= Máel Ruanaid mac Donnchada Midi =

Máel Ruanaid mac Donnchada Midi (died 843) was a King of Uisnech in Mide of the Clann Cholmáin. He was the son of the High King of Ireland, Donnchad Midi (died 797) and half brother of the high king Conchobar mac Donnchada (died 833). He ruled in Uisnech from 833-843.

He succeeded his brother as King of Uisnech in 833, but did not succeed to the high kingship, which rotated amongst the Clann Cholmain, and the Cenél nÉogain of the Northern Ui Neill at this time. Niall Caille became high king as representative of the northern branch.

Niall Caille, to ensure his authority, raids Meath in the year 835. Meath was also caught up in the war between Niall Caille and Feidlimid mac Crimthainn, the King of Munster.

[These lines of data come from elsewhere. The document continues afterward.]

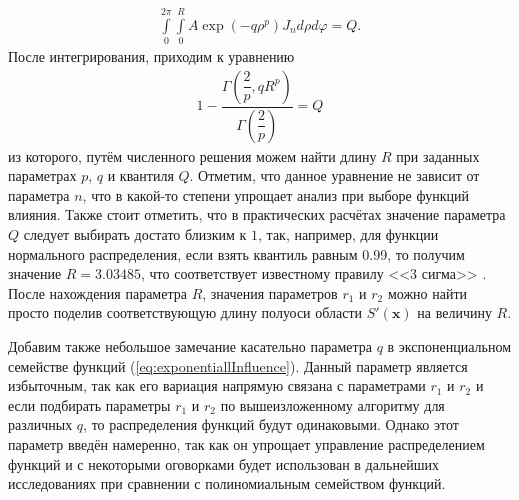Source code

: \begin{gather*}
	\int\limits_0^{2\pi}
		\int\limits_0^{R}
			A \exp \left(-q\rho^p \right) J_n
		d \rho
	d \varphi = Q.
\end{gather*}
После интегрирования, приходим к уравнению
\begin{gather}
	\label{eq:quantil}
	1 - \dfrac{
		\Gamma \left( \dfrac{2}{p}, q R^p \right)
		}{
		\Gamma \left( \dfrac{2}{p} \right)
		} = Q
\end{gather}
из которого, путём численного решения можем найти длину $R$ при заданных параметрах $p$, $q$ и квантиля $Q$. Отметим, что данное уравнение не зависит от параметра $n$, что в какой-то степени упрощает анализ при выборе функций влияния. Также стоит отметить, что в практических расчётах значение параметра $Q$ следует выбирать достато близким к $1$, так, например, для функции нормального распределения, если взять квантиль равным 0.99, то получим значение $R = 3.03485$, что соответствует известному правилу <<3 сигма>> \cite{TeorVer}. После нахождения параметра $R$, значения параметров $r_1$ и $r_2$ можно найти просто поделив соответствующую длину полуоси области $S' (\boldsymbol{x})$ на величину $R$.

Добавим также небольшое замечание касательно параметра $q$ в экспоненциальном семействе функций (\ref{eq:exponentiallInfluence}). Данный параметр является избыточным, так как его вариация напрямую связана с параметрами $r_1$ и $r_2$ и если подбирать параметры $r_1$ и $r_2$ по вышеизложенному алгоритму для различных $q$, то распределения функций будут одинаковыми. Однако этот параметр введён намеренно, так как он упрощает управление распределением функций и с некоторыми оговорками будет использован в дальнейших исследованиях при сравнении с полиномиальным семейством функций.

Feidlimid raided Meath and Brega in an advance on Tara in 840, where he was halted by Niall.

In 841 Máel Ruanaid was defeated by his nephew Diarmait mac Conchobair, and was temporarily ousted from the throne, but his son Máel Sechnaill mac Maíl Ruanaid (died 862) killed Diarmait on the same day — thereby saving his father and his throne.
His sons included Flann mac Máele Ruanaid (died 845), who was King of Mide, and Máel Sechnaill, who became High King in 846.